Perché usare Lakehouse Federation?
Il lakehouse sottolinea l'archiviazione centrale dei dati per ridurre la ridondanza e l'isolamento dei dati. L'organizzazione potrebbe avere numerosi sistemi dati nell'ambiente di produzione e potrebbe essere necessario eseguire query sui dati nei sistemi connessi per diversi motivi:
- Creazione di report su richiesta.
- Lavoro di progetto pilota.
- Fase esplorativa delle nuove pipeline ETL o dei nuovi report ETL.
- Supporto dei carichi di lavoro durante la migrazione incrementale.
In ognuno di questi scenari, la federazione delle query consente di ottenere informazioni più rapide, perché è possibile eseguire query sui dati sul posto ed evitare l'elaborazione ETL complessa e dispendiosa in termini di tempo.
La federazione delle query è destinata ai casi d'uso in cui:
- Non si vogliono inserire dati in Azure Databricks.
- Si vuole che le query sfruttano le risorse di calcolo nel sistema di database esterno.
- Si vogliono ottenere i vantaggi delle interfacce e della governance dei dati di Unity Catalog, tra cui controllo di accesso con granularità fine, derivazione dei dati e ricerca.
Federazione di query e Lakeflow Connect
La federazione delle query consente di eseguire query su origini dati esterne senza spostare i dati.
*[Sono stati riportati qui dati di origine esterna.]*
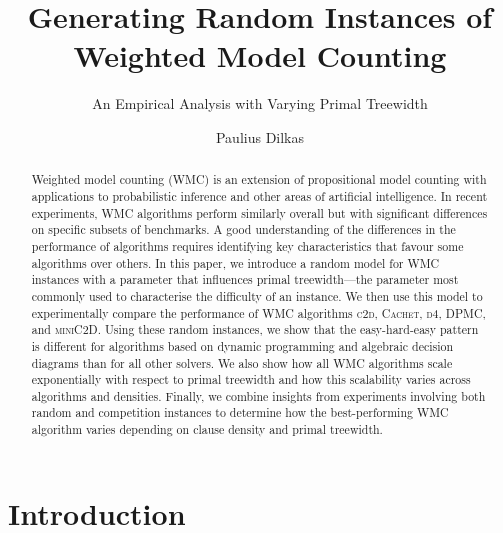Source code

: \documentclass[runningheads]{llncs}
\begin{document}
\title{Generating Random Instances of Weighted Model Counting}
\subtitle{An Empirical Analysis with Varying Primal Treewidth}

\author{Paulius Dilkas}


\maketitle

\begin{abstract}
  Weighted model counting (\textsf{WMC}) is an extension of propositional model
  counting with applications to probabilistic inference and other areas of
  artificial intelligence. In recent experiments, \textsf{WMC} algorithms
  perform similarly overall but with significant differences on specific subsets
  of benchmarks. A good understanding of the differences in the performance of
  algorithms requires identifying key characteristics that favour some
  algorithms over others. In this paper, we introduce a random model for
  \textsf{WMC} instances with a parameter that influences primal treewidth---the
  parameter most commonly used to characterise the difficulty of an instance. We
  then use this model to experimentally compare the performance of \textsf{WMC}
  algorithms \textsc{c2d}, \textsc{Cachet}, \textsc{d4}, \textsc{DPMC}, and
  \textsc{miniC2D}. Using these random instances, we show that the
  easy-hard-easy pattern is different for algorithms based on dynamic
  programming and algebraic decision diagrams than for all other solvers. We
  also show how all \textsf{WMC} algorithms scale exponentially with respect to
  primal treewidth and how this scalability varies across algorithms and
  densities. Finally, we combine insights from experiments involving both random
  and competition instances to determine how the best-performing \textsf{WMC}
  algorithm varies depending on clause density and primal treewidth.

\end{abstract}


\section{Introduction}
\end{document}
Databricks consiglia l'inserimento usando i connettori gestiti di Lakeflow Connect perché vengono ridimensionati per supportare volumi di dati elevati e una latenza di query inferiore. Tuttavia, è possibile eseguire query sui dati senza spostarli. Quando è possibile scegliere tra connettori di inserimento gestiti e federazione di query, opta per la federazione di query per la reportistica ad hoc o per la prova di concetto sulle pipeline ETL.
Se l'origine lo supporta, i connettori di inserimento basati su query sono un'alternativa leggera ai connettori CDC di Lakeflow Connect. Interrogano direttamente l'origine in base a una pianificazione usando una colonna di cursore, senza richiedere un gateway o un'archiviazione temporanea. Usare i connettori di inserimento basati su query quando è necessario l'inserimento ricorrente, ma non è disponibile l'infrastruttura CDC.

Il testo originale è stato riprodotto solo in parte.